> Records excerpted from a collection
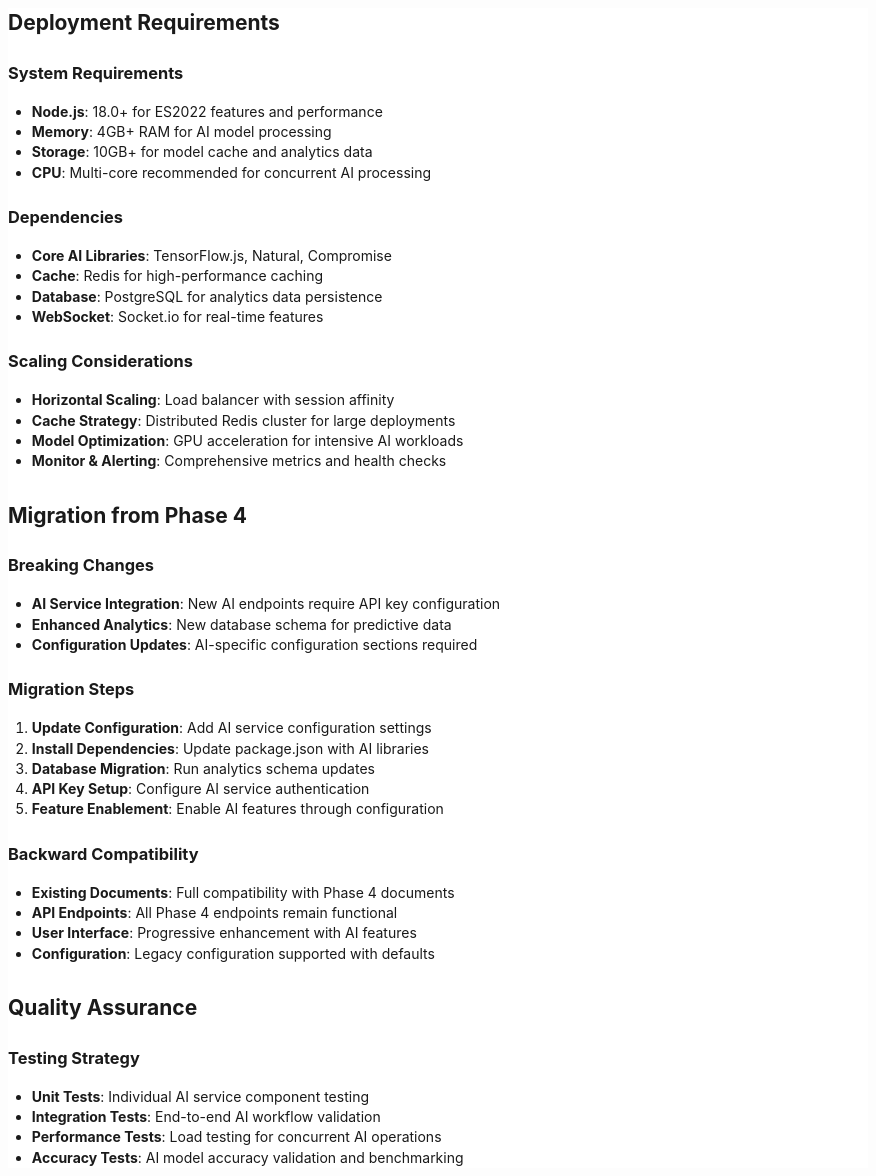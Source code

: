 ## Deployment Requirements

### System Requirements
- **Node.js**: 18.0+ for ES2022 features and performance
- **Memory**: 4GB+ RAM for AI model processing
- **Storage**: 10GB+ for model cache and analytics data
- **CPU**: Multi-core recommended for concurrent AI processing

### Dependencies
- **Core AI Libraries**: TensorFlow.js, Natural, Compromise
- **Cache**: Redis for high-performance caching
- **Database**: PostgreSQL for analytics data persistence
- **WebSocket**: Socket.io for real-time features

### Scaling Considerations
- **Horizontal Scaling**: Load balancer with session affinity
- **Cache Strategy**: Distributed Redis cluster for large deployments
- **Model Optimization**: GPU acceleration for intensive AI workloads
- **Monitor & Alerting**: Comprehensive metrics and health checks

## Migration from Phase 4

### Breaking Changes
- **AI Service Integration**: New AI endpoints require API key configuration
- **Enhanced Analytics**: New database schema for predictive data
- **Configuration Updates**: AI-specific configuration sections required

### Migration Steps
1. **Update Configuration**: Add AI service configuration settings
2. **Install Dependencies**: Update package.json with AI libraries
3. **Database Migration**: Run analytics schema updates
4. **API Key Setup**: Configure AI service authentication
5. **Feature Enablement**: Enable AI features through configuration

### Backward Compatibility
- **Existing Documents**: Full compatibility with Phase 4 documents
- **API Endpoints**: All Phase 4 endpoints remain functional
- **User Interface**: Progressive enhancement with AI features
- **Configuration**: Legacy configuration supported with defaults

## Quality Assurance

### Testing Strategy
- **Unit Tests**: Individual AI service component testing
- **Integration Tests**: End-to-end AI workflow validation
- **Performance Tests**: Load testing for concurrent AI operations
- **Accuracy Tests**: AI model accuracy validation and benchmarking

* * *

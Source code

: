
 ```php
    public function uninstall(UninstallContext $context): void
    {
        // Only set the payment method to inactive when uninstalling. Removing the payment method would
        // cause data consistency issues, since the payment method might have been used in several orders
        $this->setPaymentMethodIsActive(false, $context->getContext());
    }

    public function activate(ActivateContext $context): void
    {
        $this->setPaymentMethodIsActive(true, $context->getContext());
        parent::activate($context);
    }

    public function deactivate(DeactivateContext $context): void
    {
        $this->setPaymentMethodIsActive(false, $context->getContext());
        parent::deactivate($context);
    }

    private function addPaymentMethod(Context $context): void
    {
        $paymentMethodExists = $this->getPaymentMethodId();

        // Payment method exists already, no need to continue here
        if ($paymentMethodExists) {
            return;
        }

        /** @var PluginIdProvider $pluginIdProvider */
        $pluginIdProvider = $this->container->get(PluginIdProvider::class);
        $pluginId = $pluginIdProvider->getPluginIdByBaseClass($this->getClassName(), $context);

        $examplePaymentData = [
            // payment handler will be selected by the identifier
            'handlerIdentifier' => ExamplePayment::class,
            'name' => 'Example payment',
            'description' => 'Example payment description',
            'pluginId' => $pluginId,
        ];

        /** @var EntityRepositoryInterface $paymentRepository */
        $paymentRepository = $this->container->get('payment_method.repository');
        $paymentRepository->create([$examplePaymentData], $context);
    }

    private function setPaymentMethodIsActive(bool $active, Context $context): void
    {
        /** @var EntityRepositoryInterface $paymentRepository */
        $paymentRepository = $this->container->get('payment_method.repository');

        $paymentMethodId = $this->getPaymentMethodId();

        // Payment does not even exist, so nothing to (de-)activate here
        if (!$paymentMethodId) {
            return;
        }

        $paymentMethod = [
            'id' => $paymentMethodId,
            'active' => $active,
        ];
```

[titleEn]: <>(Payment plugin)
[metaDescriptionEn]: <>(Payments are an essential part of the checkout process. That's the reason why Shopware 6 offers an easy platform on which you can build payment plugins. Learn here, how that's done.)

--

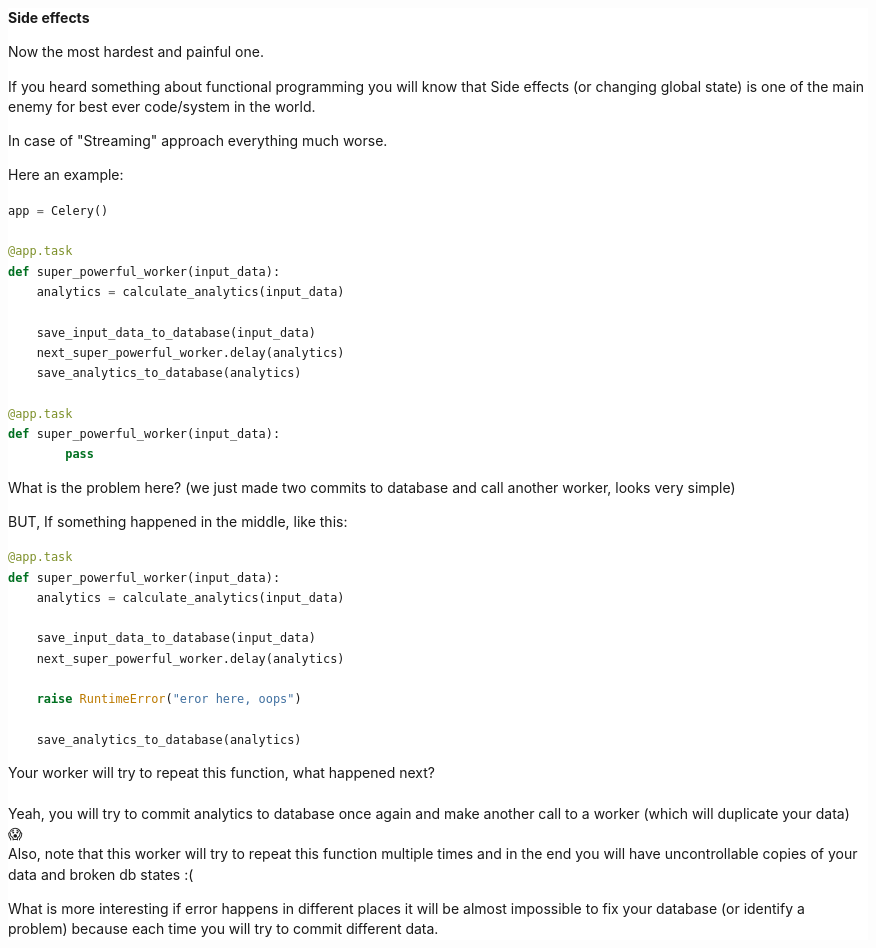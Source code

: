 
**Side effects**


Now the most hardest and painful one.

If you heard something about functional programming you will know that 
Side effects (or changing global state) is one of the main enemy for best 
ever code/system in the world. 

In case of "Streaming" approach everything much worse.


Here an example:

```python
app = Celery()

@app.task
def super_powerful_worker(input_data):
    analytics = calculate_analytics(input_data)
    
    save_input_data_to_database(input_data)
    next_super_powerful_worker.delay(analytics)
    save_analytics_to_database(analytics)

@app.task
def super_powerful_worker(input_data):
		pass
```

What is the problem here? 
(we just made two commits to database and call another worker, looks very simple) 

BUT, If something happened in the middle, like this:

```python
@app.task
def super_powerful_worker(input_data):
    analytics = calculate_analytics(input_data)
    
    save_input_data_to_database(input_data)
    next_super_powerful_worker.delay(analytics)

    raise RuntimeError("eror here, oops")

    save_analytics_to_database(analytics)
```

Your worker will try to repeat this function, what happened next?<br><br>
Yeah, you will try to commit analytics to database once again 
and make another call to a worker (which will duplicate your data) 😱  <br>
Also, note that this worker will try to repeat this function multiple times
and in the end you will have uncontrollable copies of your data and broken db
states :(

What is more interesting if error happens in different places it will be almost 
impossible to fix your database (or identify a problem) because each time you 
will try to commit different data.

> Assignment
Please go through the data above and copy each line containing the word "call".

> Written answer
(we just made two commits to database and call another worker, looks very simple) 
and make another call to a worker (which will duplicate your data) 😱  <br>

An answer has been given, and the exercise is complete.